Collected data:
+++

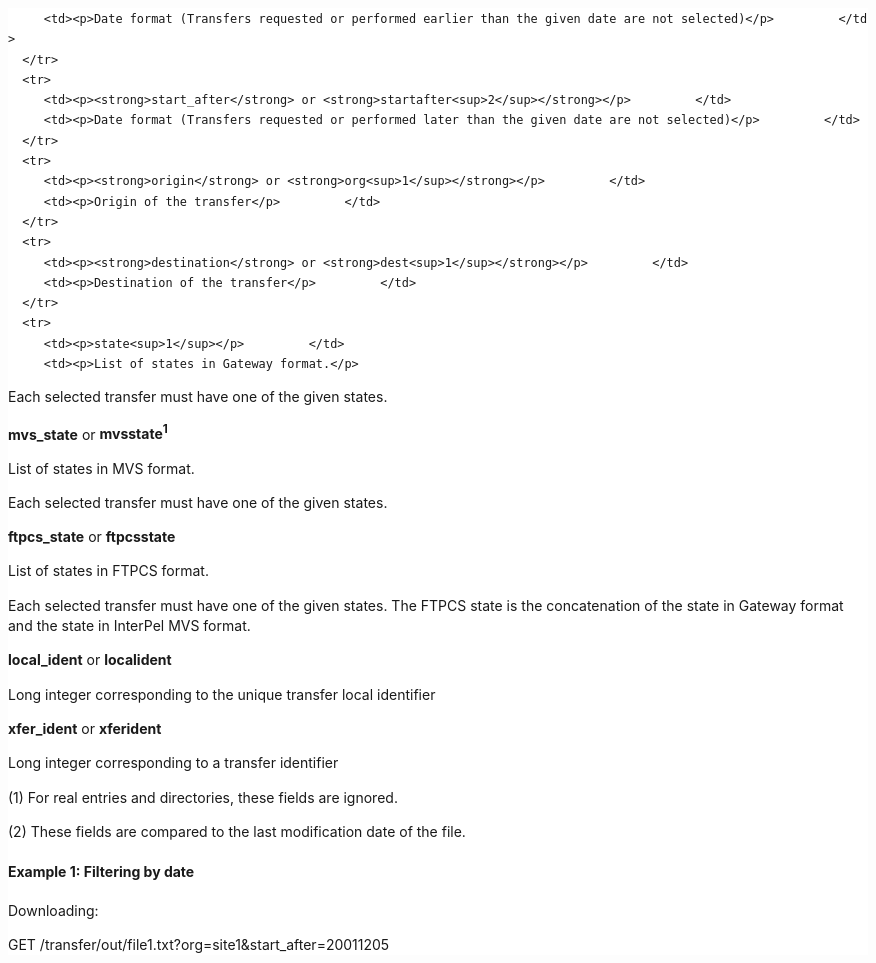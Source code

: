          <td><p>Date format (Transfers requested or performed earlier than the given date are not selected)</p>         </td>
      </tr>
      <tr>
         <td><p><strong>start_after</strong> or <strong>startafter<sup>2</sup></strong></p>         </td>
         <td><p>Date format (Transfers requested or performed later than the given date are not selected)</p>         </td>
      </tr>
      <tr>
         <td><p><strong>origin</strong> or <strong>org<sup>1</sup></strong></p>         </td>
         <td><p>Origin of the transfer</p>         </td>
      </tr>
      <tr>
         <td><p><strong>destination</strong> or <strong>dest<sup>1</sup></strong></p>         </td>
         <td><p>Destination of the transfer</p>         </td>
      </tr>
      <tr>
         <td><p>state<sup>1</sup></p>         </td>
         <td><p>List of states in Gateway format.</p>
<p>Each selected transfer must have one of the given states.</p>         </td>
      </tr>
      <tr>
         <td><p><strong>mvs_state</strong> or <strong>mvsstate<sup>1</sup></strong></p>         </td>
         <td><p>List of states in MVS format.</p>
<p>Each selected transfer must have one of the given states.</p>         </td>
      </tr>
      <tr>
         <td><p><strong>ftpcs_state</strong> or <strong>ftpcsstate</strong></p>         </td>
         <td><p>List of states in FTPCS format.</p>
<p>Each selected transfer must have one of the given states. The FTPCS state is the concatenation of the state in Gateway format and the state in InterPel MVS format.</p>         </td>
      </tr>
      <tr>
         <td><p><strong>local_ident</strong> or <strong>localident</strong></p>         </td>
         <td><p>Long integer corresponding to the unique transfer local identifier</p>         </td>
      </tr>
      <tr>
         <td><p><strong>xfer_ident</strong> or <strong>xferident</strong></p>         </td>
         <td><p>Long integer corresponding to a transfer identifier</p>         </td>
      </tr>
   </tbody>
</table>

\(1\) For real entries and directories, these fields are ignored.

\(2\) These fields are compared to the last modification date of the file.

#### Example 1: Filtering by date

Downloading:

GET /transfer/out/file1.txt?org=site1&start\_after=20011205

+++

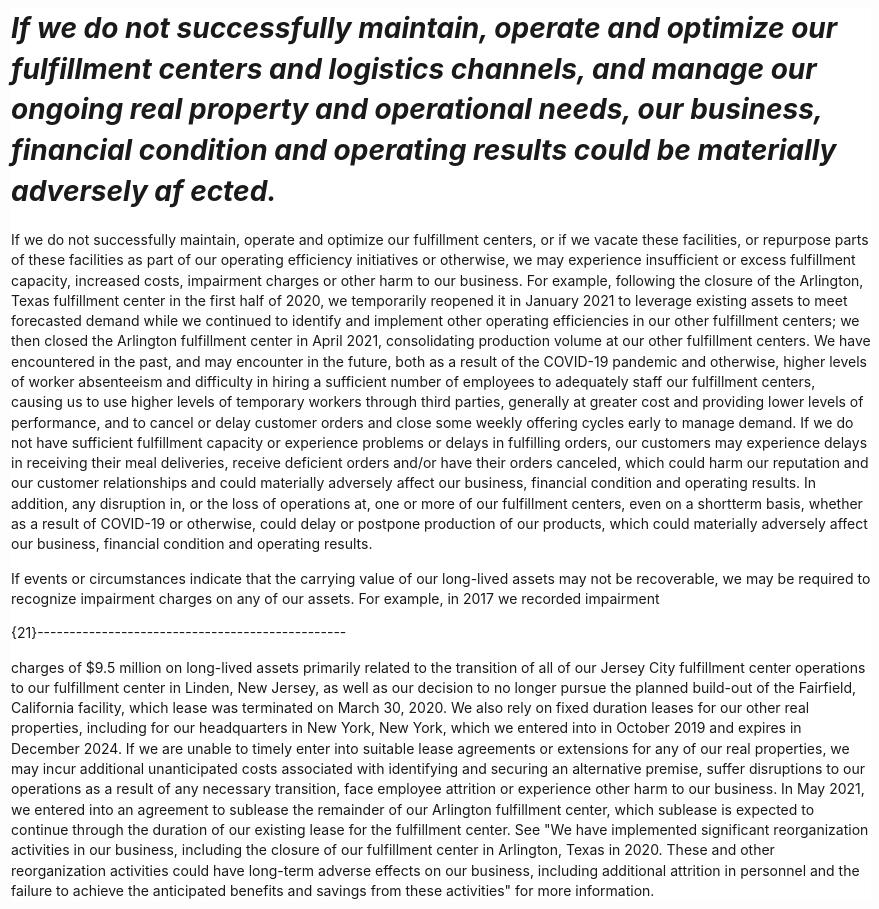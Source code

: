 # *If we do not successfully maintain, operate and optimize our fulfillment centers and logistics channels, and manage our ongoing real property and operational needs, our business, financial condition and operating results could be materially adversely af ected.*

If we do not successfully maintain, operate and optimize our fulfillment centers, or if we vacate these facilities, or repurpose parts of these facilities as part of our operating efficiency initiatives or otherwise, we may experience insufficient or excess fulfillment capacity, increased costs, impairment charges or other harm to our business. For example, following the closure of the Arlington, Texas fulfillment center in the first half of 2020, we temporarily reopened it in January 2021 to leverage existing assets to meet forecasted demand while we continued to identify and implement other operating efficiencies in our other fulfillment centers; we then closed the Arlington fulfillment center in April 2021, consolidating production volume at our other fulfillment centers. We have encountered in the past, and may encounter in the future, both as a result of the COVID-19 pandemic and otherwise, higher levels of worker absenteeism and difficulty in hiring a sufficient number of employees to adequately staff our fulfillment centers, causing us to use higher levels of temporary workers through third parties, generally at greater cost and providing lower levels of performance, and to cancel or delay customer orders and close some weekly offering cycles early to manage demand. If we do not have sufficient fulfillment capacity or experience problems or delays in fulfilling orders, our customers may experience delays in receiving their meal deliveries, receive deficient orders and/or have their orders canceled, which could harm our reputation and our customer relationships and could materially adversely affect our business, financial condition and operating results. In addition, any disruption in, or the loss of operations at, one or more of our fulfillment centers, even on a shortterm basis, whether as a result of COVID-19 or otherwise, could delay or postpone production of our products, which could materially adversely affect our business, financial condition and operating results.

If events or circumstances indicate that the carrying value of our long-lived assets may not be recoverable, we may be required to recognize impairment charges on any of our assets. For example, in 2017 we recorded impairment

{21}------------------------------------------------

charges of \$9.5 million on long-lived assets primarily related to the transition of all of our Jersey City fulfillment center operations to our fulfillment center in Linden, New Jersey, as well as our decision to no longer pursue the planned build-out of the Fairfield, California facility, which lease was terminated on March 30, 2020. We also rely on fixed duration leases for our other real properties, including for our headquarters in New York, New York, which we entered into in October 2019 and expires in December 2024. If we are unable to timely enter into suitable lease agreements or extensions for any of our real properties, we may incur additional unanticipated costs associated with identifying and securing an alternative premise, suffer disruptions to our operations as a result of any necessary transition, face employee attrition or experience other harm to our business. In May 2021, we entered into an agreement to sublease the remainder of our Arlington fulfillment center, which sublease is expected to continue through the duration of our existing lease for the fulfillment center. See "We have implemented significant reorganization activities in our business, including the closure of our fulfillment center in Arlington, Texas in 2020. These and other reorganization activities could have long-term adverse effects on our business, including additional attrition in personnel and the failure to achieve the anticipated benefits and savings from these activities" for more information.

+++

*Assignment*
How many lines in the records include "states"? Answer with the number alone.

*Exercise solution*
6